The task »
Go line by line through the data and copy those with the word "itemize".

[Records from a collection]
--*--

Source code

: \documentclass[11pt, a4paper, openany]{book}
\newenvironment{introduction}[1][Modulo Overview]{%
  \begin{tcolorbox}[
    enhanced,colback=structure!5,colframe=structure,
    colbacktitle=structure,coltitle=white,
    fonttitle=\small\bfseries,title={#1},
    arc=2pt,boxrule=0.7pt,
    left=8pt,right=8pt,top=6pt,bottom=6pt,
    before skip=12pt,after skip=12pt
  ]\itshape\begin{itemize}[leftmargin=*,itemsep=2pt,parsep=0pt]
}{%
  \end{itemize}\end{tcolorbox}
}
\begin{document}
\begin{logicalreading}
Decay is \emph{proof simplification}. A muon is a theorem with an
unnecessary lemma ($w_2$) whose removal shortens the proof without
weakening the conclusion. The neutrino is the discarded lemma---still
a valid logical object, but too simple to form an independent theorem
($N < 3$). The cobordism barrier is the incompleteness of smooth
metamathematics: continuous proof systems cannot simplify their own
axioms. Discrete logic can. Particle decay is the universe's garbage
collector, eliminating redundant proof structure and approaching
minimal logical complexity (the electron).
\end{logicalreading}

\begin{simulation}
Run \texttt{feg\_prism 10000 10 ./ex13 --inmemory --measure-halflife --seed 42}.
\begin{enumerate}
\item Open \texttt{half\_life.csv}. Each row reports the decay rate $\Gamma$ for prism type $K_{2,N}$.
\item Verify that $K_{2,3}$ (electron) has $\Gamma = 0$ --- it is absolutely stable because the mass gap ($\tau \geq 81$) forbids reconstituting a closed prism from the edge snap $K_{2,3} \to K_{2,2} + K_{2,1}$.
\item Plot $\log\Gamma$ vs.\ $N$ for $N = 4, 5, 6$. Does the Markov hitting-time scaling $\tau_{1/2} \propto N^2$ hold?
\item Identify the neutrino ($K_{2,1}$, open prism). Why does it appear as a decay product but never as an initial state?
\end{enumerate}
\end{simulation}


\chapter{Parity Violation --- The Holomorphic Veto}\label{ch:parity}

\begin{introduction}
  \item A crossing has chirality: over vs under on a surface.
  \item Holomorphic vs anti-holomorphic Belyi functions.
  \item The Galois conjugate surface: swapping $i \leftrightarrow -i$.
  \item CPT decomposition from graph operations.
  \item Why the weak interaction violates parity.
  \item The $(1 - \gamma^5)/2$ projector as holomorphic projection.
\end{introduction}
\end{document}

--*--

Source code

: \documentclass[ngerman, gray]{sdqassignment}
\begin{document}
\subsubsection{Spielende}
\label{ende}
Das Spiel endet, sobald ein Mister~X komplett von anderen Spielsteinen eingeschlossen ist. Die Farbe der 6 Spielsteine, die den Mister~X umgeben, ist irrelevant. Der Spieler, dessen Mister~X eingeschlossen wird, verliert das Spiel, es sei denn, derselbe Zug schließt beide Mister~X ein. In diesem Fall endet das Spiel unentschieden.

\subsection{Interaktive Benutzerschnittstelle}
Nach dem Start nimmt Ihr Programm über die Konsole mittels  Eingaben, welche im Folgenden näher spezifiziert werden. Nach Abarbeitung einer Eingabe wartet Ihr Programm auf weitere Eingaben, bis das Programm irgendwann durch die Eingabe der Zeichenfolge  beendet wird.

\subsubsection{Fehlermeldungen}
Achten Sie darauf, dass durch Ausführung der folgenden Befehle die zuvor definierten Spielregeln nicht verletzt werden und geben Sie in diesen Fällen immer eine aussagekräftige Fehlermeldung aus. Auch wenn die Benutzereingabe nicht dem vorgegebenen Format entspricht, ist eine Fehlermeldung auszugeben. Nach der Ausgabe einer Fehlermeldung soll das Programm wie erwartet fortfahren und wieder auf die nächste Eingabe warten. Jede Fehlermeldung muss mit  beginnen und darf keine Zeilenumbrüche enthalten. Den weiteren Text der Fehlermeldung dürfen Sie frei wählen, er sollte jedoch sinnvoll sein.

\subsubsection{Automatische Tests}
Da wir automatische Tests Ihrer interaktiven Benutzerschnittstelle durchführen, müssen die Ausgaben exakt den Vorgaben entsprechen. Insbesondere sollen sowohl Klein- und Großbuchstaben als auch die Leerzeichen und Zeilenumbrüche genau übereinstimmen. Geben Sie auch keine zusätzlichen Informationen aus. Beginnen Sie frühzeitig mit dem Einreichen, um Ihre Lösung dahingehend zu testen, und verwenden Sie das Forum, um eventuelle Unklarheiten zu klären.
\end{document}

--*--

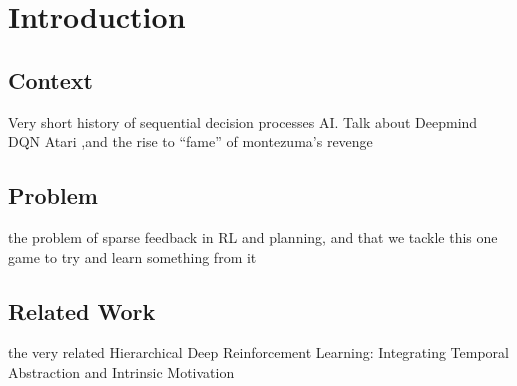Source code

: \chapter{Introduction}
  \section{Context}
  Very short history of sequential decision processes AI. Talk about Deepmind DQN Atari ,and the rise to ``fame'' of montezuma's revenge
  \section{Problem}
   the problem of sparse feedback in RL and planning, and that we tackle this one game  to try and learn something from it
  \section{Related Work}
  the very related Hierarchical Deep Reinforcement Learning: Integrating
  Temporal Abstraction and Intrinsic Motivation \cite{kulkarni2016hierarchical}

--*--

Response below »
  ]\itshape\begin{itemize}[leftmargin=*,itemsep=2pt,parsep=0pt]
  \end{itemize}\end{tcolorbox}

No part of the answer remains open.